_Problem requirements:_
Could you filter the records below down to the lines that include the word "example"?

******

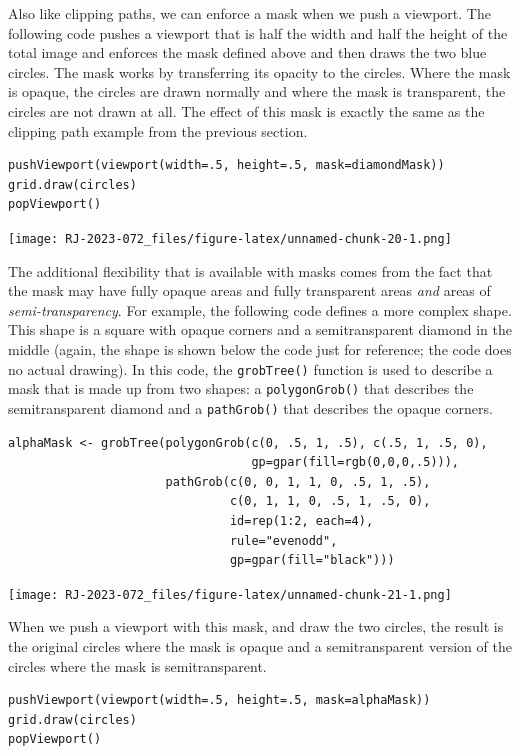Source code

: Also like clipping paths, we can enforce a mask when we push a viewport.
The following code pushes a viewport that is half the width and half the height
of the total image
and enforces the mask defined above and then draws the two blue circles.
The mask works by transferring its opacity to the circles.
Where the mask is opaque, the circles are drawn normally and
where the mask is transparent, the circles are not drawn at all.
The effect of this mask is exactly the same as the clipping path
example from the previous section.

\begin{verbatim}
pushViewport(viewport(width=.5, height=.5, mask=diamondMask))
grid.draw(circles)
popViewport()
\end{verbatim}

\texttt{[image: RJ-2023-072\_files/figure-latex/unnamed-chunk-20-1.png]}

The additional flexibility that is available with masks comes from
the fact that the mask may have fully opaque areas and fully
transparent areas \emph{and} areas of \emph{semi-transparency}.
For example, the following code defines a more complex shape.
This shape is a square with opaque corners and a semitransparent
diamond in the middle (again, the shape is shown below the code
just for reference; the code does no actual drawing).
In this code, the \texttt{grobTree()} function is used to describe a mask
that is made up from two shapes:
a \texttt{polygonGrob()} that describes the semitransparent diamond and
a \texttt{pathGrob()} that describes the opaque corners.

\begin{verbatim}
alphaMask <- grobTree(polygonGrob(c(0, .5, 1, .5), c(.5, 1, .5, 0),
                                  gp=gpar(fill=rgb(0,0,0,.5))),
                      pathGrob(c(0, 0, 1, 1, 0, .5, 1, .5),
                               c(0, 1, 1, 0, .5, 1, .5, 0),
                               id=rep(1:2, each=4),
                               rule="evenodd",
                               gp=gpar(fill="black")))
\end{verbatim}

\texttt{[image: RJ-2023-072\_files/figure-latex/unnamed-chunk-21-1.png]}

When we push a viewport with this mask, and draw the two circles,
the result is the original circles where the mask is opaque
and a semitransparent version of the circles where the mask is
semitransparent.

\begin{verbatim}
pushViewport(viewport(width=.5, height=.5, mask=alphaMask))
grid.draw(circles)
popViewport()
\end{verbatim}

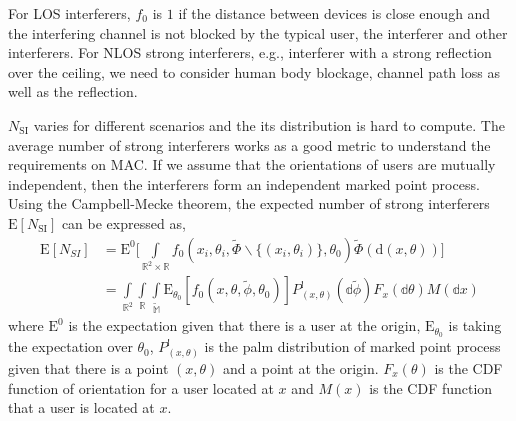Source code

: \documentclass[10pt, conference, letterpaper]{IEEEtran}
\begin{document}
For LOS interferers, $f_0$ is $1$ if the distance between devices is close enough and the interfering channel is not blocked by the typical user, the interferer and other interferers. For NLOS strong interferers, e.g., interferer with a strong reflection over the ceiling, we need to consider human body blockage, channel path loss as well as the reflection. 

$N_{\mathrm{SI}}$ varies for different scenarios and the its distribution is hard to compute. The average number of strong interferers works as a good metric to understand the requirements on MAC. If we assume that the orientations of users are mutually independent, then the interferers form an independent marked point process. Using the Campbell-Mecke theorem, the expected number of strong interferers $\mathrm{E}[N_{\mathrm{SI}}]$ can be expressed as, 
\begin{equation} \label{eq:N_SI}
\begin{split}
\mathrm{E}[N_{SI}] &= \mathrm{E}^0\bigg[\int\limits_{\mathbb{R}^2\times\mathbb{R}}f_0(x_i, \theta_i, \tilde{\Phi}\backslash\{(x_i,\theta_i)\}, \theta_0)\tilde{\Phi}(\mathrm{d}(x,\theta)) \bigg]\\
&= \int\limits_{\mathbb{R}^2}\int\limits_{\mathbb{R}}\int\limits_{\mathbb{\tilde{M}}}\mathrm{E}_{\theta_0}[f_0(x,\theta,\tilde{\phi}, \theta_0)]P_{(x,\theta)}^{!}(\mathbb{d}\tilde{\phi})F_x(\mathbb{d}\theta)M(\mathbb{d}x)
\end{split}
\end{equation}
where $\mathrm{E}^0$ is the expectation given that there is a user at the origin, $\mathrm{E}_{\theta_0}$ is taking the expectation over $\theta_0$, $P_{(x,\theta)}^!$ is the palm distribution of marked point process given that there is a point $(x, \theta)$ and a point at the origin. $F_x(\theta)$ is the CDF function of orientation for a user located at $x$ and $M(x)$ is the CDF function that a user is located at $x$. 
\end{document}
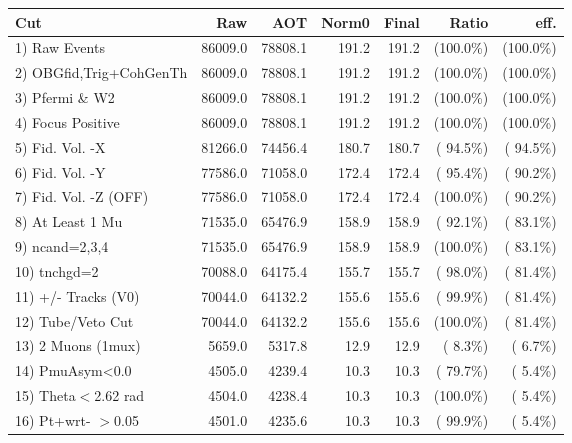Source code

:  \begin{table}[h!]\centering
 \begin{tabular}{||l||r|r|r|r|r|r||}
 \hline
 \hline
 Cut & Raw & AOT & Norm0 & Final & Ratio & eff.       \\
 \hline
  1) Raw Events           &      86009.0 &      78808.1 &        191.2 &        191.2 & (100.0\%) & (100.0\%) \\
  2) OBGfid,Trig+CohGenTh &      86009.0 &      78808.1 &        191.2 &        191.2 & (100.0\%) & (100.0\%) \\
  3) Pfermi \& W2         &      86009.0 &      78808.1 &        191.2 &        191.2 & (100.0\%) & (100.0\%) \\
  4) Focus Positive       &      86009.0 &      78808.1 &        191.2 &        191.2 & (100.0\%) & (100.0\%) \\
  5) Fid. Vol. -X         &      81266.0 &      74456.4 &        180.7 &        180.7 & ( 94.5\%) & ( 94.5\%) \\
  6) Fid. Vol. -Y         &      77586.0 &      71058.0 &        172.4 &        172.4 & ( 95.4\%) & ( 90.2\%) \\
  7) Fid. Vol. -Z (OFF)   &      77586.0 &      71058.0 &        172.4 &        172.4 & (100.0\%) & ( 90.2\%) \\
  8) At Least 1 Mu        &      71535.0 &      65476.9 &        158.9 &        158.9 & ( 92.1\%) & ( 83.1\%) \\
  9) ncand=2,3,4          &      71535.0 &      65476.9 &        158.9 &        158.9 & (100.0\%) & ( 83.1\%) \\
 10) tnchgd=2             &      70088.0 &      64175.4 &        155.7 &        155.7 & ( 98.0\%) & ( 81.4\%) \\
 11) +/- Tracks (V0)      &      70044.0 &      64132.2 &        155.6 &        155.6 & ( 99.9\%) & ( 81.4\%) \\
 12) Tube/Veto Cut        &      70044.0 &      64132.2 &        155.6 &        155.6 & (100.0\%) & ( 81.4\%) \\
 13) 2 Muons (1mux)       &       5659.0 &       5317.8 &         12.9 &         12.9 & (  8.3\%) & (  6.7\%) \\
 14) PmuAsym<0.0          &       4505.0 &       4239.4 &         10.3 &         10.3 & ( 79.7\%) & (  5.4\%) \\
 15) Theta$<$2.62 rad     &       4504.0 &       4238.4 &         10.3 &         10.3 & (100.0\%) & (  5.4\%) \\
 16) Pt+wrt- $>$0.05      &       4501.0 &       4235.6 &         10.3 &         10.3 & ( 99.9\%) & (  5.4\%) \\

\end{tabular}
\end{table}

******

_Your solution:_
example from the previous section.
For example, the following code defines a more complex shape.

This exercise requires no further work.